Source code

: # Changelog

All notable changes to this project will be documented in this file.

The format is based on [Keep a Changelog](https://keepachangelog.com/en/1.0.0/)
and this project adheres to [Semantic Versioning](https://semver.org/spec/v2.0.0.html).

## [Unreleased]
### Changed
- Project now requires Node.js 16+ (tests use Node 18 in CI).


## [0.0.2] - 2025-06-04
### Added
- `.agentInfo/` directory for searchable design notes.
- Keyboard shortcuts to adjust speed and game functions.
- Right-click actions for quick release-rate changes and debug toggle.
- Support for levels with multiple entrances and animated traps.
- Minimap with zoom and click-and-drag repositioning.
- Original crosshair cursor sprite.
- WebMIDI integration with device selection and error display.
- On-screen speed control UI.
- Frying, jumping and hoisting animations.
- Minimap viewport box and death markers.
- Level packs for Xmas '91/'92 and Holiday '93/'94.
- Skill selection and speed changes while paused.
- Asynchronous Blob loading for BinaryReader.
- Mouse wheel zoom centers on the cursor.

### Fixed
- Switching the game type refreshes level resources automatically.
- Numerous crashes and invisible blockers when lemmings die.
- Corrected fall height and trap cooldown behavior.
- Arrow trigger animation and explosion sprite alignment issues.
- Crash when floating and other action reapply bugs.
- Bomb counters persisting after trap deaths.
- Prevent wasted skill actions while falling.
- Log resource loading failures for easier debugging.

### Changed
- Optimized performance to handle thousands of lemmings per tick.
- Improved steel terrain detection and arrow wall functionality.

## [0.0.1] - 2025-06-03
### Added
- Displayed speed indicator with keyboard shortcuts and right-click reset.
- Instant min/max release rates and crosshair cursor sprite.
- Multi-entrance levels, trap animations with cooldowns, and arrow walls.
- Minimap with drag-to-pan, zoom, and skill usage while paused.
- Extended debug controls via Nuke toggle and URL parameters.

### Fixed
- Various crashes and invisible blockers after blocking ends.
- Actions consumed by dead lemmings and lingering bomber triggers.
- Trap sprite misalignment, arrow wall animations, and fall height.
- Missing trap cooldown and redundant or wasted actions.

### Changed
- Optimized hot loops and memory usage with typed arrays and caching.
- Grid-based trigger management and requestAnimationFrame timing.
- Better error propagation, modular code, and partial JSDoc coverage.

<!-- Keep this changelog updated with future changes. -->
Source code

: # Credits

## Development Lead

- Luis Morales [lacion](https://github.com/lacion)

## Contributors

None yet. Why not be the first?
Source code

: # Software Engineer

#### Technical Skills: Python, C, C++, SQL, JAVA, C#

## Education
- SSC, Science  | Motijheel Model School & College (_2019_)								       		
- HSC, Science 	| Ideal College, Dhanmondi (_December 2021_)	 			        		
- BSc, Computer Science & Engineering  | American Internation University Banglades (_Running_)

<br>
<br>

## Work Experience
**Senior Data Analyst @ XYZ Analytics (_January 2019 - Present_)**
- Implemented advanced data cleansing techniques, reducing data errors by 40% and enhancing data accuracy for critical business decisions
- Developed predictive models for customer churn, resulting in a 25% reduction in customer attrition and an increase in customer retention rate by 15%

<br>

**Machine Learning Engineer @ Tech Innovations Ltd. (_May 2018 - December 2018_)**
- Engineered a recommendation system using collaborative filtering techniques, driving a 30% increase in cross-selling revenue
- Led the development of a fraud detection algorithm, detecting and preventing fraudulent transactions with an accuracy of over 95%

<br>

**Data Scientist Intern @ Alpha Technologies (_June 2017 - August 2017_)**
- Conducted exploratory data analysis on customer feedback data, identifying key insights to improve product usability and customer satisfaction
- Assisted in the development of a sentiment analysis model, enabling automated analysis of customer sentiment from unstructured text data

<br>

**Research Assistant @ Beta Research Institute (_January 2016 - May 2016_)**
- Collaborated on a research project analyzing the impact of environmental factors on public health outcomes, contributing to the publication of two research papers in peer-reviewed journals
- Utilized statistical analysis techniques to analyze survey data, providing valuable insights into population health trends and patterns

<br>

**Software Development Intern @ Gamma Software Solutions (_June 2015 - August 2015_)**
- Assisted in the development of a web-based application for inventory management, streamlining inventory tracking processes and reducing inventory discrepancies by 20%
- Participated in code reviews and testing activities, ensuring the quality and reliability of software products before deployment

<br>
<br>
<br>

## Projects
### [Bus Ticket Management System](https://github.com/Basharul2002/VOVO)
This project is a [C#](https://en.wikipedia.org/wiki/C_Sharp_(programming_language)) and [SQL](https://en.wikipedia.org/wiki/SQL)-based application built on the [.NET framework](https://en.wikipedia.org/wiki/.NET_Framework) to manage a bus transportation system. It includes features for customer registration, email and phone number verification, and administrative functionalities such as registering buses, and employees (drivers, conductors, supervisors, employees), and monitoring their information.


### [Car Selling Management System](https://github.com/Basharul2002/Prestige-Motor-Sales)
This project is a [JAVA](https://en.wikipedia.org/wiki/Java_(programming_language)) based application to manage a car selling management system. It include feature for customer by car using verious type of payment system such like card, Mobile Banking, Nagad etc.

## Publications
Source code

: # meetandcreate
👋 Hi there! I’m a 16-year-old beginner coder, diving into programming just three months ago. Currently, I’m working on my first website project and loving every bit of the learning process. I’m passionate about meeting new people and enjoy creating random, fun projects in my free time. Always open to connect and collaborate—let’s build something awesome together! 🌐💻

> [Task goal]: Word for word, give the whole listing again.

> [Reply]:
Source code

: # Changelog

All notable changes to this project will be documented in this file.

The format is based on [Keep a Changelog](https://keepachangelog.com/en/1.0.0/)
and this project adheres to [Semantic Versioning](https://semver.org/spec/v2.0.0.html).

## [Unreleased]
### Changed
- Project now requires Node.js 16+ (tests use Node 18 in CI).


## [0.0.2] - 2025-06-04
### Added
- `.agentInfo/` directory for searchable design notes.
- Keyboard shortcuts to adjust speed and game functions.
- Right-click actions for quick release-rate changes and debug toggle.
- Support for levels with multiple entrances and animated traps.
- Minimap with zoom and click-and-drag repositioning.
- Original crosshair cursor sprite.
- WebMIDI integration with device selection and error display.
- On-screen speed control UI.
- Frying, jumping and hoisting animations.
- Minimap viewport box and death markers.
- Level packs for Xmas '91/'92 and Holiday '93/'94.
- Skill selection and speed changes while paused.
- Asynchronous Blob loading for BinaryReader.
- Mouse wheel zoom centers on the cursor.

### Fixed
- Switching the game type refreshes level resources automatically.
- Numerous crashes and invisible blockers when lemmings die.
- Corrected fall height and trap cooldown behavior.
- Arrow trigger animation and explosion sprite alignment issues.
- Crash when floating and other action reapply bugs.
- Bomb counters persisting after trap deaths.
- Prevent wasted skill actions while falling.
- Log resource loading failures for easier debugging.

### Changed
- Optimized performance to handle thousands of lemmings per tick.
- Improved steel terrain detection and arrow wall functionality.

## [0.0.1] - 2025-06-03
### Added
- Displayed speed indicator with keyboard shortcuts and right-click reset.
- Instant min/max release rates and crosshair cursor sprite.
- Multi-entrance levels, trap animations with cooldowns, and arrow walls.
- Minimap with drag-to-pan, zoom, and skill usage while paused.
- Extended debug controls via Nuke toggle and URL parameters.

### Fixed
- Various crashes and invisible blockers after blocking ends.
- Actions consumed by dead lemmings and lingering bomber triggers.
- Trap sprite misalignment, arrow wall animations, and fall height.
- Missing trap cooldown and redundant or wasted actions.

### Changed
- Optimized hot loops and memory usage with typed arrays and caching.
- Grid-based trigger management and requestAnimationFrame timing.
- Better error propagation, modular code, and partial JSDoc coverage.

<!-- Keep this changelog updated with future changes. -->
Source code

: # Credits

## Development Lead

- Luis Morales [lacion](https://github.com/lacion)

## Contributors

None yet. Why not be the first?
Source code

: # Software Engineer

#### Technical Skills: Python, C, C++, SQL, JAVA, C#

## Education
- SSC, Science  | Motijheel Model School & College (_2019_)								       		
- HSC, Science 	| Ideal College, Dhanmondi (_December 2021_)	 			        		
- BSc, Computer Science & Engineering  | American Internation University Banglades (_Running_)

<br>
<br>

## Work Experience
**Senior Data Analyst @ XYZ Analytics (_January 2019 - Present_)**
- Implemented advanced data cleansing techniques, reducing data errors by 40% and enhancing data accuracy for critical business decisions
- Developed predictive models for customer churn, resulting in a 25% reduction in customer attrition and an increase in customer retention rate by 15%

<br>

**Machine Learning Engineer @ Tech Innovations Ltd. (_May 2018 - December 2018_)**
- Engineered a recommendation system using collaborative filtering techniques, driving a 30% increase in cross-selling revenue
- Led the development of a fraud detection algorithm, detecting and preventing fraudulent transactions with an accuracy of over 95%

<br>

**Data Scientist Intern @ Alpha Technologies (_June 2017 - August 2017_)**
- Conducted exploratory data analysis on customer feedback data, identifying key insights to improve product usability and customer satisfaction
- Assisted in the development of a sentiment analysis model, enabling automated analysis of customer sentiment from unstructured text data

<br>

**Research Assistant @ Beta Research Institute (_January 2016 - May 2016_)**
- Collaborated on a research project analyzing the impact of environmental factors on public health outcomes, contributing to the publication of two research papers in peer-reviewed journals
- Utilized statistical analysis techniques to analyze survey data, providing valuable insights into population health trends and patterns

<br>

**Software Development Intern @ Gamma Software Solutions (_June 2015 - August 2015_)**
- Assisted in the development of a web-based application for inventory management, streamlining inventory tracking processes and reducing inventory discrepancies by 20%
- Participated in code reviews and testing activities, ensuring the quality and reliability of software products before deployment

<br>
<br>
<br>

## Projects
### [Bus Ticket Management System](https://github.com/Basharul2002/VOVO)
This project is a [C#](https://en.wikipedia.org/wiki/C_Sharp_(programming_language)) and [SQL](https://en.wikipedia.org/wiki/SQL)-based application built on the [.NET framework](https://en.wikipedia.org/wiki/.NET_Framework) to manage a bus transportation system. It includes features for customer registration, email and phone number verification, and administrative functionalities such as registering buses, and employees (drivers, conductors, supervisors, employees), and monitoring their information.


### [Car Selling Management System](https://github.com/Basharul2002/Prestige-Motor-Sales)
This project is a [JAVA](https://en.wikipedia.org/wiki/Java_(programming_language)) based application to manage a car selling management system. It include feature for customer by car using verious type of payment system such like card, Mobile Banking, Nagad etc.

## Publications
Source code

: # meetandcreate
👋 Hi there! I’m a 16-year-old beginner coder, diving into programming just three months ago. Currently, I’m working on my first website project and loving every bit of the learning process. I’m passionate about meeting new people and enjoy creating random, fun projects in my free time. Always open to connect and collaborate—let’s build something awesome together! 🌐💻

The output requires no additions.